信長の世界征服計画
「要はロスチャイルド家の一族を皆殺しにして、中央銀行制度を潰してしまえばいいと思うのだが、真田はどう思う?」
と信長が不穏な発言をした。
さすがに天皇家や公家、仏教徒、イエズス会や戦国武将たちによってたかって暗殺された男である。
酒宴もたけなわで、どうやったら、世界征服が出来るという話になってしまったのがいけなかった。

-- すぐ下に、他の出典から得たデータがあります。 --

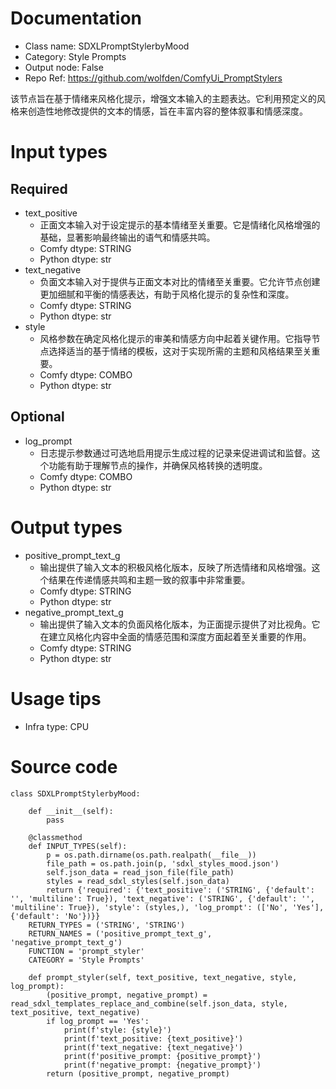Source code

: # Documentation
- Class name: SDXLPromptStylerbyMood
- Category: Style Prompts
- Output node: False
- Repo Ref: https://github.com/wolfden/ComfyUi_PromptStylers

该节点旨在基于情绪来风格化提示，增强文本输入的主题表达。它利用预定义的风格来创造性地修改提供的文本的情感，旨在丰富内容的整体叙事和情感深度。

# Input types
## Required
- text_positive
    - 正面文本输入对于设定提示的基本情绪至关重要。它是情绪化风格增强的基础，显著影响最终输出的语气和情感共鸣。
    - Comfy dtype: STRING
    - Python dtype: str
- text_negative
    - 负面文本输入对于提供与正面文本对比的情绪至关重要。它允许节点创建更加细腻和平衡的情感表达，有助于风格化提示的复杂性和深度。
    - Comfy dtype: STRING
    - Python dtype: str
- style
    - 风格参数在确定风格化提示的审美和情感方向中起着关键作用。它指导节点选择适当的基于情绪的模板，这对于实现所需的主题和风格结果至关重要。
    - Comfy dtype: COMBO
    - Python dtype: str
## Optional
- log_prompt
    - 日志提示参数通过可选地启用提示生成过程的记录来促进调试和监督。这个功能有助于理解节点的操作，并确保风格转换的透明度。
    - Comfy dtype: COMBO
    - Python dtype: str

# Output types
- positive_prompt_text_g
    - 输出提供了输入文本的积极风格化版本，反映了所选情绪和风格增强。这个结果在传递情感共鸣和主题一致的叙事中非常重要。
    - Comfy dtype: STRING
    - Python dtype: str
- negative_prompt_text_g
    - 输出提供了输入文本的负面风格化版本，为正面提示提供了对比视角。它在建立风格化内容中全面的情感范围和深度方面起着至关重要的作用。
    - Comfy dtype: STRING
    - Python dtype: str

# Usage tips
- Infra type: CPU

# Source code
```
class SDXLPromptStylerbyMood:

    def __init__(self):
        pass

    @classmethod
    def INPUT_TYPES(self):
        p = os.path.dirname(os.path.realpath(__file__))
        file_path = os.path.join(p, 'sdxl_styles_mood.json')
        self.json_data = read_json_file(file_path)
        styles = read_sdxl_styles(self.json_data)
        return {'required': {'text_positive': ('STRING', {'default': '', 'multiline': True}), 'text_negative': ('STRING', {'default': '', 'multiline': True}), 'style': (styles,), 'log_prompt': (['No', 'Yes'], {'default': 'No'})}}
    RETURN_TYPES = ('STRING', 'STRING')
    RETURN_NAMES = ('positive_prompt_text_g', 'negative_prompt_text_g')
    FUNCTION = 'prompt_styler'
    CATEGORY = 'Style Prompts'

    def prompt_styler(self, text_positive, text_negative, style, log_prompt):
        (positive_prompt, negative_prompt) = read_sdxl_templates_replace_and_combine(self.json_data, style, text_positive, text_negative)
        if log_prompt == 'Yes':
            print(f'style: {style}')
            print(f'text_positive: {text_positive}')
            print(f'text_negative: {text_negative}')
            print(f'positive_prompt: {positive_prompt}')
            print(f'negative_prompt: {negative_prompt}')
        return (positive_prompt, negative_prompt)
```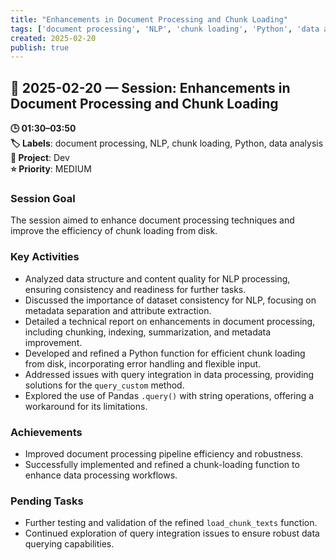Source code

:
 ```yaml
---
title: "Enhancements in Document Processing and Chunk Loading"
tags: ['document processing', 'NLP', 'chunk loading', 'Python', 'data analysis']
created: 2025-02-20
publish: true
---
```


## 📅 2025-02-20 — Session: Enhancements in Document Processing and Chunk Loading

**🕒 01:30–03:50**  
**🏷️ Labels**: document processing, NLP, chunk loading, Python, data analysis  
**📂 Project**: Dev  
**⭐ Priority**: MEDIUM  


### Session Goal
The session aimed to enhance document processing techniques and improve the efficiency of chunk loading from disk.

### Key Activities
- Analyzed data structure and content quality for NLP processing, ensuring consistency and readiness for further tasks.
- Discussed the importance of dataset consistency for NLP, focusing on metadata separation and attribute extraction.
- Detailed a technical report on enhancements in document processing, including chunking, indexing, summarization, and metadata improvement.
- Developed and refined a Python function for efficient chunk loading from disk, incorporating error handling and flexible input.
- Addressed issues with query integration in data processing, providing solutions for the `query_custom` method.
- Explored the use of Pandas `.query()` with string operations, offering a workaround for its limitations.

### Achievements
- Improved document processing pipeline efficiency and robustness.
- Successfully implemented and refined a chunk-loading function to enhance data processing workflows.

### Pending Tasks
- Further testing and validation of the refined `load_chunk_texts` function.
- Continued exploration of query integration issues to ensure robust data querying capabilities.
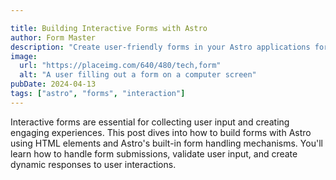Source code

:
 ```yaml
---

title: Building Interactive Forms with Astro
author: Form Master
description: "Create user-friendly forms in your Astro applications for seamless data collection."
image:
  url: "https://placeimg.com/640/480/tech,form"
  alt: "A user filling out a form on a computer screen"
pubDate: 2024-04-13
tags: ["astro", "forms", "interaction"]
---
```


Interactive forms are essential for collecting user input and creating engaging experiences. This post dives into how to build forms with Astro using HTML elements and Astro's built-in form handling mechanisms. You'll learn how to handle form submissions, validate user input, and create dynamic responses to user interactions.
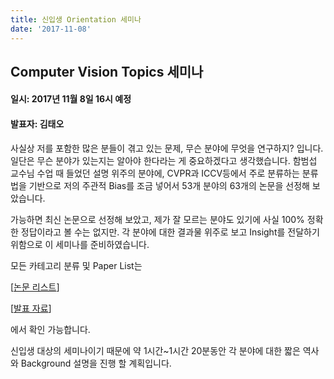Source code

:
 ```yaml
---
title: 신입생 Orientation 세미나
date: '2017-11-08'
---
```


## Computer Vision Topics 세미나

#### 일시: 2017년 11월 8일 16시 예정
#### 발표자: 김태오

사실상 저를 포함한 많은 분들이 겪고 있는 문제, 무슨 분야에 무엇을 연구하지? 입니다. 일단은 무슨 분야가 있는지는 알아야 한다라는 게 중요하겠다고 생각했습니다. 함범섭 교수님 수업 때 들었던 설명 위주의 분야에, CVPR과 ICCV등에서 주로 분류하는 분류법을 기반으로 저의 주관적 Bias를 조금 넣어서 53개 분야의 63개의 논문을 선정해 보았습니다.

가능하면 최신 논문으로 선정해 보았고, 제가 잘 모르는 분야도 있기에 사실 100% 정확한 정답이라고 볼 수는 없지만.
각 분야에 대한 결과물 위주로 보고 Insight를 전달하기 위함으로 이 세미나를 준비하였습니다.

모든 카테고리 분류 및 Paper List는

[[논문 리스트](/seminar/pdf/Lists.xlsx)]

[[발표 자료](/seminar/pdf/Topics.pdf)]

에서 확인 가능합니다.

신입생 대상의 세미나이기 때문에 약 1시간~1시간 20분동안 각 분야에 대한 짧은 역사와 Background 설명을 진행 할 계획입니다.

<br>
<br>
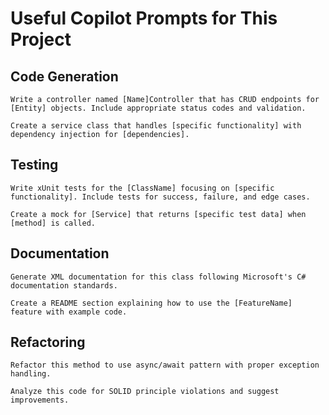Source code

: # Useful Copilot Prompts for This Project

## Code Generation

```prompt
Write a controller named [Name]Controller that has CRUD endpoints for [Entity] objects. Include appropriate status codes and validation.
```

```prompt
Create a service class that handles [specific functionality] with dependency injection for [dependencies].
```

## Testing

```prompt
Write xUnit tests for the [ClassName] focusing on [specific functionality]. Include tests for success, failure, and edge cases.
```

```prompt
Create a mock for [Service] that returns [specific test data] when [method] is called.
```

## Documentation

```prompt
Generate XML documentation for this class following Microsoft's C# documentation standards.
```

```prompt
Create a README section explaining how to use the [FeatureName] feature with example code.
```

## Refactoring

```prompt
Refactor this method to use async/await pattern with proper exception handling.
```

```prompt
Analyze this code for SOLID principle violations and suggest improvements.
```
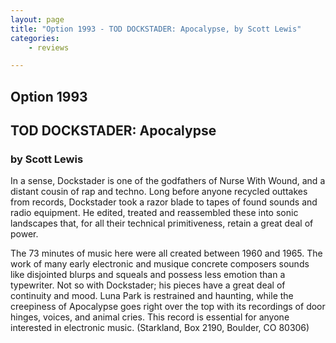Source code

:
 ```yaml
---
layout: page
title: "Option 1993 - TOD DOCKSTADER: Apocalypse, by Scott Lewis"
categories:
    - reviews

---
```


## Option 1993

## TOD DOCKSTADER: Apocalypse

### by Scott Lewis

In a sense, Dockstader is one of the godfathers of Nurse With Wound, and a distant cousin of rap and techno. Long before anyone recycled outtakes from records, Dockstader took a razor blade to tapes of found sounds and radio equipment. He edited, treated and reassembled these into sonic landscapes that, for all their technical primitiveness, retain a great deal of power.

The 73 minutes of music here were all created between 1960 and 1965. The work of many early electronic and musique concrete composers sounds like disjointed blurps and squeals and possess less emotion than a typewriter. Not so with Dockstader; his pieces have a great deal of continuity and mood. Luna Park is restrained and haunting, while the creepiness of Apocalypse goes right over the top with its recordings of door hinges, voices, and animal cries. This record is essential for anyone interested in electronic music. (Starkland, Box 2190, Boulder, CO 80306)

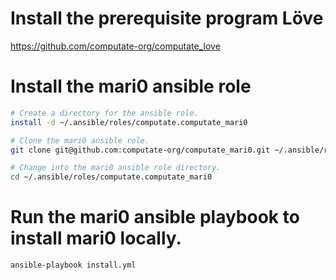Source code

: 
# Install the prerequisite program Löve

https://github.com/computate-org/computate_love

# Install the mari0 ansible role

```bash
# Create a directory for the ansible role. 
install -d ~/.ansible/roles/computate.computate_mari0

# Clone the mari0 ansible role. 
git clone git@github.com:computate-org/computate_mari0.git ~/.ansible/roles/computate.computate_mari0

# Change into the mari0 ansible role directory. 
cd ~/.ansible/roles/computate.computate_mari0
```

# Run the mari0 ansible playbook to install mari0 locally. 

```bash
ansible-playbook install.yml
```

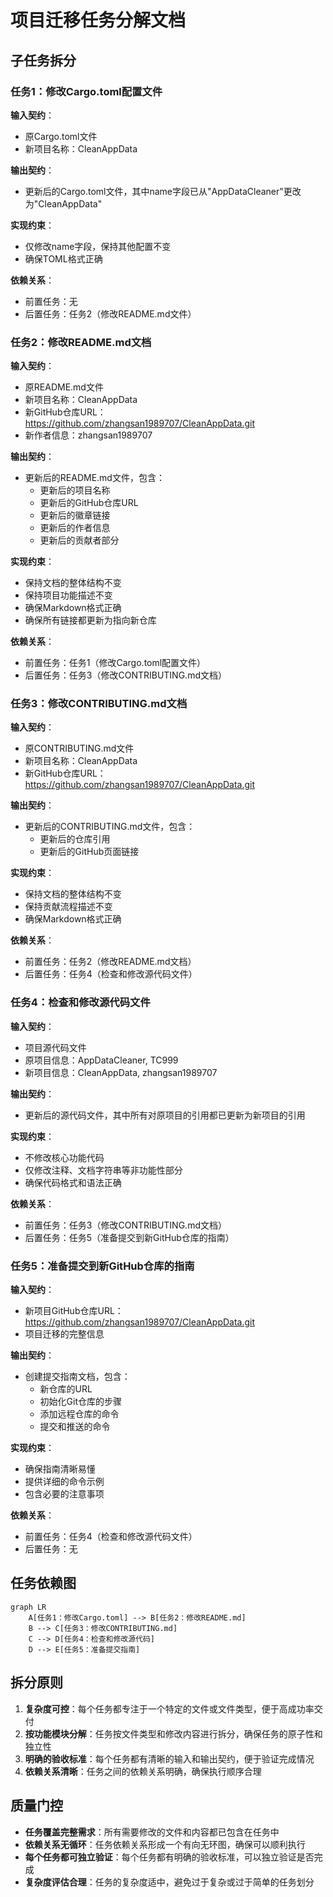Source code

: # 项目迁移任务分解文档

## 子任务拆分

### 任务1：修改Cargo.toml配置文件

**输入契约**：
- 原Cargo.toml文件
- 新项目名称：CleanAppData

**输出契约**：
- 更新后的Cargo.toml文件，其中name字段已从"AppDataCleaner"更改为"CleanAppData"

**实现约束**：
- 仅修改name字段，保持其他配置不变
- 确保TOML格式正确

**依赖关系**：
- 前置任务：无
- 后置任务：任务2（修改README.md文件）

### 任务2：修改README.md文档

**输入契约**：
- 原README.md文件
- 新项目名称：CleanAppData
- 新GitHub仓库URL：https://github.com/zhangsan1989707/CleanAppData.git
- 新作者信息：zhangsan1989707

**输出契约**：
- 更新后的README.md文件，包含：
  - 更新后的项目名称
  - 更新后的GitHub仓库URL
  - 更新后的徽章链接
  - 更新后的作者信息
  - 更新后的贡献者部分

**实现约束**：
- 保持文档的整体结构不变
- 保持项目功能描述不变
- 确保Markdown格式正确
- 确保所有链接都更新为指向新仓库

**依赖关系**：
- 前置任务：任务1（修改Cargo.toml配置文件）
- 后置任务：任务3（修改CONTRIBUTING.md文档）

### 任务3：修改CONTRIBUTING.md文档

**输入契约**：
- 原CONTRIBUTING.md文件
- 新项目名称：CleanAppData
- 新GitHub仓库URL：https://github.com/zhangsan1989707/CleanAppData.git

**输出契约**：
- 更新后的CONTRIBUTING.md文件，包含：
  - 更新后的仓库引用
  - 更新后的GitHub页面链接

**实现约束**：
- 保持文档的整体结构不变
- 保持贡献流程描述不变
- 确保Markdown格式正确

**依赖关系**：
- 前置任务：任务2（修改README.md文档）
- 后置任务：任务4（检查和修改源代码文件）

### 任务4：检查和修改源代码文件

**输入契约**：
- 项目源代码文件
- 原项目信息：AppDataCleaner, TC999
- 新项目信息：CleanAppData, zhangsan1989707

**输出契约**：
- 更新后的源代码文件，其中所有对原项目的引用都已更新为新项目的引用

**实现约束**：
- 不修改核心功能代码
- 仅修改注释、文档字符串等非功能性部分
- 确保代码格式和语法正确

**依赖关系**：
- 前置任务：任务3（修改CONTRIBUTING.md文档）
- 后置任务：任务5（准备提交到新GitHub仓库的指南）

### 任务5：准备提交到新GitHub仓库的指南

**输入契约**：
- 新项目GitHub仓库URL：https://github.com/zhangsan1989707/CleanAppData.git
- 项目迁移的完整信息

**输出契约**：
- 创建提交指南文档，包含：
  - 新仓库的URL
  - 初始化Git仓库的步骤
  - 添加远程仓库的命令
  - 提交和推送的命令

**实现约束**：
- 确保指南清晰易懂
- 提供详细的命令示例
- 包含必要的注意事项

**依赖关系**：
- 前置任务：任务4（检查和修改源代码文件）
- 后置任务：无

## 任务依赖图

```mermaid
graph LR
    A[任务1：修改Cargo.toml] --> B[任务2：修改README.md]
    B --> C[任务3：修改CONTRIBUTING.md]
    C --> D[任务4：检查和修改源代码]
    D --> E[任务5：准备提交指南]
```

## 拆分原则

1. **复杂度可控**：每个任务都专注于一个特定的文件或文件类型，便于高成功率交付
2. **按功能模块分解**：任务按文件类型和修改内容进行拆分，确保任务的原子性和独立性
3. **明确的验收标准**：每个任务都有清晰的输入和输出契约，便于验证完成情况
4. **依赖关系清晰**：任务之间的依赖关系明确，确保执行顺序合理

## 质量门控

- **任务覆盖完整需求**：所有需要修改的文件和内容都已包含在任务中
- **依赖关系无循环**：任务依赖关系形成一个有向无环图，确保可以顺利执行
- **每个任务都可独立验证**：每个任务都有明确的验收标准，可以独立验证是否完成
- **复杂度评估合理**：任务的复杂度适中，避免过于复杂或过于简单的任务划分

「確かに、同時多発的にテロを起こす必要がありますが、可能かもしれません」
「三成はどう思う?」
突然、話を振られてびっくりする三成であった。
「……そうですね。かなり綿密な事前調査と戦略が必要でしょう。とはいえ、倫理的にどうかと思いますが」
「天海と同じところがあるな。まあ、いい。天海はどう思う?」
「叱られるのを承知でいいますが、倫理的にどうかということと、あと、これだけ複雑な金融システムをコントロールするのはやはり、従来の銀行家に委せた方がいいと思います」
「天海らしいな。真田は何かいい足りないようだが?」
信長はにこりと笑う。
「現実的に秘密結社<天鴉>には遊星クルドという衛星兵器がありますし、実質的に世界征服してるようなものですからね。そもそもこの質問自体がナンセンスです」
信長は完爾と笑った。
「聞くまでもないが、左近殿は?」
信長はいたずらっ子のような視線を向けてきた。
「言うまでもなく、三成に従います」
「では、龍馬殿は?」
「騙された振りをしつつ、利用すればいいかと。暗殺には気をつけたいですが」
さすがに坂本龍馬、人を喰ったような回答である。
「龍馬殿はわしと似たところがあるな。実に面白い。各人の性格、生きざまが出ているな。楽しませてもらったよ」
信長は満足そうだった。
こういう冗談が言えるのも世がまだ平和ということだろう。
できれば、こういう世が続いて欲しいと三成は思った。